ASSIGNED TASK - Check every line below for the string "caption", and copy the lines that contain it.

/---

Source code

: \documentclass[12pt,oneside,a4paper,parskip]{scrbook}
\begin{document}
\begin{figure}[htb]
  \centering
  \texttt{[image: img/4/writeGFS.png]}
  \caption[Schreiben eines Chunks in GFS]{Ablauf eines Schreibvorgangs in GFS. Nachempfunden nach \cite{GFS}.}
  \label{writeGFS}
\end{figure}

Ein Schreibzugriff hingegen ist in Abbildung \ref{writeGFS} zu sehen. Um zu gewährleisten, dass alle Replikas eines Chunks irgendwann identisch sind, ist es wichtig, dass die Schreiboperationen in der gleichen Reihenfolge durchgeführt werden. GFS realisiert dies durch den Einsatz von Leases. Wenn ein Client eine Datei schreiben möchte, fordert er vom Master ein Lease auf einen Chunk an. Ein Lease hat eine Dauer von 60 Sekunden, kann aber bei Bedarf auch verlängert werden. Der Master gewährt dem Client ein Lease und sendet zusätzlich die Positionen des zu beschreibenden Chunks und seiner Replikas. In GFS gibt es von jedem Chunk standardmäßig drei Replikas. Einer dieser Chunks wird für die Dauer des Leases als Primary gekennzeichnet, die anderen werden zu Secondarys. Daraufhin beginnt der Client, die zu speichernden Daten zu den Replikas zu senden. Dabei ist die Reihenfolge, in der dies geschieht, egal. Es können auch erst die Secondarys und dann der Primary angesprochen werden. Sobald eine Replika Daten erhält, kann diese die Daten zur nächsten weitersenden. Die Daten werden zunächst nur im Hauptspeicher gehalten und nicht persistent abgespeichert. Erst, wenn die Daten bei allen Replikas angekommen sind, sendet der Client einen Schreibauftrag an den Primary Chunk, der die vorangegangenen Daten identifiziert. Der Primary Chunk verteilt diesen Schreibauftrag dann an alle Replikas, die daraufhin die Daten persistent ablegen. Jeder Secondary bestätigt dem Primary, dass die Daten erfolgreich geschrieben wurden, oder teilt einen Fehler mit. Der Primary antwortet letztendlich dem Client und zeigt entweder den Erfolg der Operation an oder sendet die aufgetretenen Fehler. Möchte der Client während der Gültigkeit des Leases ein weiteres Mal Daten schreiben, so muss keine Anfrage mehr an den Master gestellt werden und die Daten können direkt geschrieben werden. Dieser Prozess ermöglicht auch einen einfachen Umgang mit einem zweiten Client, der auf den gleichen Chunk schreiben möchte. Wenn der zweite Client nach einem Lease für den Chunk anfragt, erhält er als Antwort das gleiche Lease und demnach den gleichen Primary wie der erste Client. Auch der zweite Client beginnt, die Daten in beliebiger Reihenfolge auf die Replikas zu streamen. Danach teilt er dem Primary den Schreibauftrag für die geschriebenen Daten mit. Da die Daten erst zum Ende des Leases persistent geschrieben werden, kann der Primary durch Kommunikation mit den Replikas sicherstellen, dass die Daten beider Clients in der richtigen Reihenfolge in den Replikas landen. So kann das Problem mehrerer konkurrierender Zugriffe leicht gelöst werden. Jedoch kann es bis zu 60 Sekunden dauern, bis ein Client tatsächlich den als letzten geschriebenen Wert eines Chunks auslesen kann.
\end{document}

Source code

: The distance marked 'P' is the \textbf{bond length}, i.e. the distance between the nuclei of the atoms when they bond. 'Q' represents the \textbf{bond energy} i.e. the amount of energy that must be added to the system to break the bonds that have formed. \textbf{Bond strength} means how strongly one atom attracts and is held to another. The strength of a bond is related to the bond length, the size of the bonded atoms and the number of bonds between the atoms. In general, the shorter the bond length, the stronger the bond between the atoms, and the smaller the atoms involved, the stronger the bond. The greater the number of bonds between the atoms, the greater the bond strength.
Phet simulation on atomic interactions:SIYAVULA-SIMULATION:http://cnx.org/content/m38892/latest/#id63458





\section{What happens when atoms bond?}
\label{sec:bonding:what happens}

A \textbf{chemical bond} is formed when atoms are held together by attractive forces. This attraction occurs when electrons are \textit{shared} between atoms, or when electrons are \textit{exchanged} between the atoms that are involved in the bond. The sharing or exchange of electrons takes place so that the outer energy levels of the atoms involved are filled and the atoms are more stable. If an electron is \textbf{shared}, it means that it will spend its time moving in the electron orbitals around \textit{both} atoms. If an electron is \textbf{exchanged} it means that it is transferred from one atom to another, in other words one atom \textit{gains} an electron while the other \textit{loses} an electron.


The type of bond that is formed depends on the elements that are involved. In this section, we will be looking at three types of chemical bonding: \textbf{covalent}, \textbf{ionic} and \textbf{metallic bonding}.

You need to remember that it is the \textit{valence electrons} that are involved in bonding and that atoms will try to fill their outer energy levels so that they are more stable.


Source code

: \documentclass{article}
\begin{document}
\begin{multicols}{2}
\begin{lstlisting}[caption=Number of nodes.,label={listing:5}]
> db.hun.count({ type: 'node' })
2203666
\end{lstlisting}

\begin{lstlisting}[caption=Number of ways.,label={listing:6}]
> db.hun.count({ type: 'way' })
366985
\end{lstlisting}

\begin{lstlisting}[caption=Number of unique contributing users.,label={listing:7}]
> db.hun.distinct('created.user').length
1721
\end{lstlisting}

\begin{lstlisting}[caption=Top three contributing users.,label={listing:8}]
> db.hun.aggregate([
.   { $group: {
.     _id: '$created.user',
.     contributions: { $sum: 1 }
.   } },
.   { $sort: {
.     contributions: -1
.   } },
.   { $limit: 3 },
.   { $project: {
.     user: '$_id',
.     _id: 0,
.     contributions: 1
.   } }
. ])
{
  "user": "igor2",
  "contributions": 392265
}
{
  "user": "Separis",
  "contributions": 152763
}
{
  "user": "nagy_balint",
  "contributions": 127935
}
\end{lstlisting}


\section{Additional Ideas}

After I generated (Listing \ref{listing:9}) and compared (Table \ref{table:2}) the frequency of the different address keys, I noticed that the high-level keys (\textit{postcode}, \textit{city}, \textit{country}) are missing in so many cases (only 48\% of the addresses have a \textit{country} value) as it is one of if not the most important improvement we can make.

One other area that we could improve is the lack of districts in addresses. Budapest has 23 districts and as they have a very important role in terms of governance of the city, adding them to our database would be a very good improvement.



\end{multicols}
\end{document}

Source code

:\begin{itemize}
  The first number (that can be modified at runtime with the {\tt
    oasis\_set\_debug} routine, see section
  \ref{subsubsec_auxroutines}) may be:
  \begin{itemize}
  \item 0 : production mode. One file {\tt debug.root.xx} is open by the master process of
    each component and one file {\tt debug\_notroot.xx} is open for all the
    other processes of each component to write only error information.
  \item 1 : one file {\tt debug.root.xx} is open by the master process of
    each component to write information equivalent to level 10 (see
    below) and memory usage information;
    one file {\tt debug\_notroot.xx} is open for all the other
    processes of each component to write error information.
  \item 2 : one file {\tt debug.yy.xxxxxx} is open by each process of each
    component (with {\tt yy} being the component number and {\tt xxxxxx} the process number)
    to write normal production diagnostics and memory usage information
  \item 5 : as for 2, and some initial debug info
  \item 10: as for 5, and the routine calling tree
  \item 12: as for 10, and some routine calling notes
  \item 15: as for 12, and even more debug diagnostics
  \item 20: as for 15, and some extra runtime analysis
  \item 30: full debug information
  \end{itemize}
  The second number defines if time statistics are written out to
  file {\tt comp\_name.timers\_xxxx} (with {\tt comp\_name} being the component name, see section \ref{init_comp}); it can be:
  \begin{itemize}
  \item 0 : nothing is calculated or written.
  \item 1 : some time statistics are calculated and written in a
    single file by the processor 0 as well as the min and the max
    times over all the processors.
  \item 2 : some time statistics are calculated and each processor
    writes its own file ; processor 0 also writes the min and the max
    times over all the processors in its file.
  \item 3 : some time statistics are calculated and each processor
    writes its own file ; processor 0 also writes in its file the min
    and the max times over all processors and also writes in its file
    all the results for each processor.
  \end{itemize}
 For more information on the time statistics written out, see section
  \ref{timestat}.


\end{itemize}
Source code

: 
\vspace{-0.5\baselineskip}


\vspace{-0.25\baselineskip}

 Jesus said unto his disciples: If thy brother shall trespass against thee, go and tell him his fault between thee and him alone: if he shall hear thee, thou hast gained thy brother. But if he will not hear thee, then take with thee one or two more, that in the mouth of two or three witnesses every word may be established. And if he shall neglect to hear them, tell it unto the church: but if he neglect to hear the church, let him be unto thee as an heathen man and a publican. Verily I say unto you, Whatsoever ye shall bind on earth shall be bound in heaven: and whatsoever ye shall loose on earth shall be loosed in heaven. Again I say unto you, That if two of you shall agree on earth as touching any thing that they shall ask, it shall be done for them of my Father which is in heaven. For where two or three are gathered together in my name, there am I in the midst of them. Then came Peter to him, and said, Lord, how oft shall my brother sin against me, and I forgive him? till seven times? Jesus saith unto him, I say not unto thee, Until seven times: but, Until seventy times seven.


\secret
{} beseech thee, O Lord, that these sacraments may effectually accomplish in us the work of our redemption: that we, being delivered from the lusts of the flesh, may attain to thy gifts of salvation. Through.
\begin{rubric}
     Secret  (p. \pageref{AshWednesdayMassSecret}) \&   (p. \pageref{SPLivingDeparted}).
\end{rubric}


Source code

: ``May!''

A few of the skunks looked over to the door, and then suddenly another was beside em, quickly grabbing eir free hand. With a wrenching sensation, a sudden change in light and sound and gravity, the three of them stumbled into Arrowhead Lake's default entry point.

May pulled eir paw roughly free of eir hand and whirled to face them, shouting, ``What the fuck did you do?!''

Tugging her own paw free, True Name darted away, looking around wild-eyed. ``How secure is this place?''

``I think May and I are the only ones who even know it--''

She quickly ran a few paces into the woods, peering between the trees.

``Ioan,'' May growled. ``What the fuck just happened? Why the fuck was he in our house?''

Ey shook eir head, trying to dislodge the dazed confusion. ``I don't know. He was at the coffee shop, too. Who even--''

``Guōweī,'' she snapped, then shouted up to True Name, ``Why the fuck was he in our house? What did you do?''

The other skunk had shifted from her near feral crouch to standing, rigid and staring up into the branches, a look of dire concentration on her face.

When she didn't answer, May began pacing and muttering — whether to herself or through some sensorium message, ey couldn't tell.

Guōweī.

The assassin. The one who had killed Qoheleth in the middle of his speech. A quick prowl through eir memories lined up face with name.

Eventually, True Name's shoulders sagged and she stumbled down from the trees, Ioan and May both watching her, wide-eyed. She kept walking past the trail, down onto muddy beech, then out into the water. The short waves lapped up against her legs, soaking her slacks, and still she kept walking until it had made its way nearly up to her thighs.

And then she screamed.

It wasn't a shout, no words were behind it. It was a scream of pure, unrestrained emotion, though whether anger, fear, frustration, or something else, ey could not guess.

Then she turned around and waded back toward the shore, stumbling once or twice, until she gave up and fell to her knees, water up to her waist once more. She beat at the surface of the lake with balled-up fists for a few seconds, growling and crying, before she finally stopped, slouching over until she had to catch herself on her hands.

\---

RESPONSE TO THIS EXERCISE -
  \caption[Schreiben eines Chunks in GFS]{Ablauf eines Schreibvorgangs in GFS. Nachempfunden nach \cite{GFS}.}
\begin{lstlisting}[caption=Number of nodes.,label={listing:5}]
\begin{lstlisting}[caption=Number of ways.,label={listing:6}]
\begin{lstlisting}[caption=Number of unique contributing users.,label={listing:7}]
\begin{lstlisting}[caption=Top three contributing users.,label={listing:8}]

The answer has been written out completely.